▶ **WORK REQUIRED**:
Word for word, repeat the data that follows. Do not include the pictures.

▶ **Collected data**:
----------
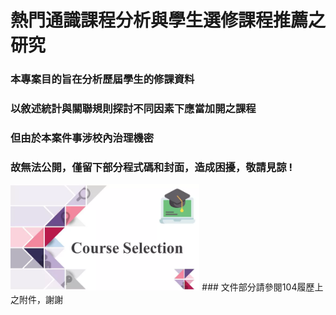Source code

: # 熱門通識課程分析與學生選修課程推薦之研究
### 本專案目的旨在分析歷屆學生的修課資料<br>
### 以敘述統計與關聯規則探討不同因素下應當加開之課程<br>
### 但由於本案件事涉校內治理機密<br>
### 故無法公開，僅留下部分程式碼和封面，造成困擾，敬請見諒 !<br>
<img src="./Course-Selection.png" alt="Course-Selection" width="60%" height="60%">
### 文件部分請參閱104履歷上之附件，謝謝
----------
▶ **TASK RESPONSE**:
Source code

: # 熱門通識課程分析與學生選修課程推薦之研究
### 本專案目的旨在分析歷屆學生的修課資料<br>
### 以敘述統計與關聯規則探討不同因素下應當加開之課程<br>
### 但由於本案件事涉校內治理機密<br>
### 故無法公開，僅留下部分程式碼和封面，造成困擾，敬請見諒 !<br>
<img src="./Course-Selection.png" alt="Course-Selection" width="60%" height="60%">
### 文件部分請參閱104履歷上之附件，謝謝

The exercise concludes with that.